For the preliminary study, a relatively small-in-size dataset, namely Dataset A, 1,000 images were sampled evenly between the Mississippi, Missouri, and Iowa rivers, captured via a screenshot editor in a native, 1,024 × 1,024 image resolution. To provide a streamlined file formatting template, each image was saved in the format of: “[River Name]_[Year Taken]_[Image #].jpg.” These images were taken at a fixed zoom level, and the screen captures were taken navigating up/down, left/right along the river with some overlap between each screen capture, which allowed for the dataset to maintain river connectivity between different images. Different rivers were used as sources of data so that the generative model will not stick to a specific kind of satellite background (e.g., areas with high precipitation may have more lush, green imagery in the background, whereas more arid regions may have grass resembling a yellow or brown shade). To increase the size of the dataset, we applied 9 data augmentation image transforms to the dataset by employing Fast. AI's1 vision library using Python, thereby generating a total of 10,000 river satellite images that forms the Dataset A for this study. The image transforms in Table 1 were applied to each of the images in both datasets.
Furthermore, a dataset that is more comprehensive in size but with limited visual variability, consisting of 110,000 data points, was curated, namely dataset B. In order to do so, 11,000 images were collected from major rivers in the United States, such as the Mississippi, Missouri, Colorado, Rio Grande, and Arkansas rivers. Then, the former 9 Fast.AI transforms that are also used for the dataset A were applied, with a total of 110,000 satellite images of a relatively uniform color and visual sampling. The visual variability of the two datasets was decided tentatively as the dataset A limits the visual efficacy of generation. This will be discussed in depth throughout the rest of this section and in the Results section. These datasets will be shared with the community through a GitHub repository to support benchmark and modeling studies (Ebert-Uphoff et al., 2017).
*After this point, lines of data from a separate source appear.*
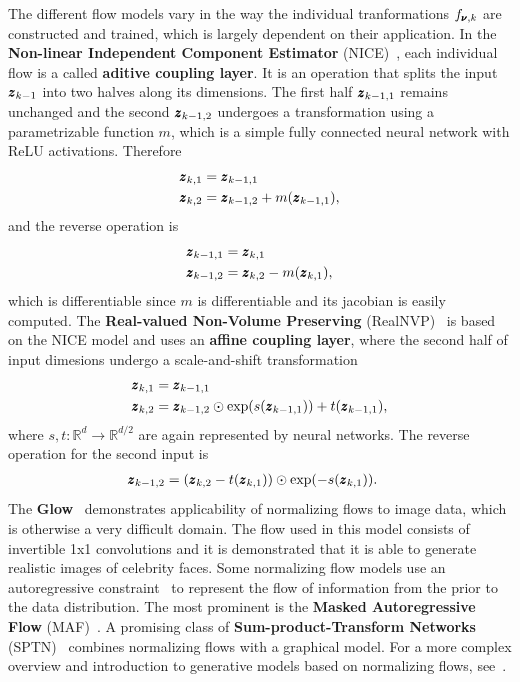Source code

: The different flow models vary in the way the individual tranformations $f_{\pmb{{\nu}},k}$ are constructed and trained, which is largely dependent on their application. In the \textbf{Non-linear Independent Component Estimator} (NICE)~\cite{dinh2014nice}, each individual flow is a called \textbf{aditive coupling layer}. It is an operation that splits the input $\pmb{{z}}_{k-1}$ into two halves along its dimensions. The first half $\pmb{{z}}_{k-1,1}$ remains unchanged and the second $\pmb{{z}}_{k-1,2}$ undergoes a transformation using a parametrizable function $m$, which is a simple fully connected neural network with ReLU activations. Therefore
\begin{align}
    \pmb{{z}}_{k,1} & = \pmb{{z}}_{k-1,1} \\
    \pmb{{z}}_{k,2} & = \pmb{{z}}_{k-1,2} + m(\pmb{{z}}_{k-1,1}), 
\end{align}
and the reverse operation is 
\begin{align}
    \pmb{{z}}_{k-1,1} & = \pmb{{z}}_{k,1} \\
    \pmb{{z}}_{k-1,2} & = \pmb{{z}}_{k,2} - m(\pmb{{z}}_{k,1}), 
\end{align}
which is differentiable since $m$ is differentiable and its jacobian is easily computed. The \textbf{Real-valued Non-Volume Preserving} (RealNVP)~\cite{dinh2016density} is based on the NICE model and uses an \textbf{affine coupling layer}, where the second half of input dimesions undergo a scale-and-shift transformation
\begin{align}
    \pmb{{z}}_{k,1} & = \pmb{{z}}_{k-1,1} \\
    \pmb{{z}}_{k,2} & = \pmb{{z}}_{k-1,2} \odot \exp(s(\pmb{{z}}_{k-1,1})) + t(\pmb{{z}}_{k-1,1}), 
\end{align}
where $s,t:\mathbb{R}^d \rightarrow \mathbb{R}^{d/2}$ are again represented by neural networks. The reverse operation for the second input is 
\begin{align}
    \pmb{{z}}_{k-1,2} & = (\pmb{{z}}_{k,2}  - t(\pmb{{z}}_{k,1})) \odot \exp(-s(\pmb{{z}}_{k,1})).
\end{align}
The \textbf{Glow}~\cite{kingma2018glow} demonstrates applicability of normalizing flows to image data, which is otherwise a very difficult domain. The flow used in this model consists of invertible 1x1 convolutions and it is demonstrated that it is able to generate realistic images of celebrity faces. Some normalizing flow models use an autoregressive constraint~\cite{kingma2016improved} to represent the flow of information from the prior to the data distribution. The most prominent is the \textbf{Masked Autoregressive Flow} (MAF)~\cite{papamakariosMaskedAutoregressiveFlow2018}. A promising class of \textbf{Sum-product-Transform Networks} (SPTN)~\cite{pevny2020sum} combines normalizing flows with a graphical model. For a more complex overview and introduction to generative models based on normalizing flows, see~\cite{papamakariosNormalizingFlowsProbabilistic2019, kobyzevNormalizingFlowsIntroduction2020}.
Deep Convolutional GAN (DCGAN)
DCGAN consists of a generator and discriminator network; they work against each other in a minimax, zero-sum game approach, where the former learns to generate realistic images capable of fooling the latter, which tries to differentiate between real and computer-synthesized images. The generator takes a Z dimensional latent vector as input, where Z is a vector somewhere in the Z-dimensional subspace called the latent space and feeds this through a series of convolutional layers to generate an image tensor. The discriminator takes in an image tensor as the input and runs it through a series of convolutional layers and one sigmoid layer at the end, outputting a probability to discern whether the network's tensor input belongs to the original data distribution or not (Ranzato et al., 2011; Goodfellow et al., 2014).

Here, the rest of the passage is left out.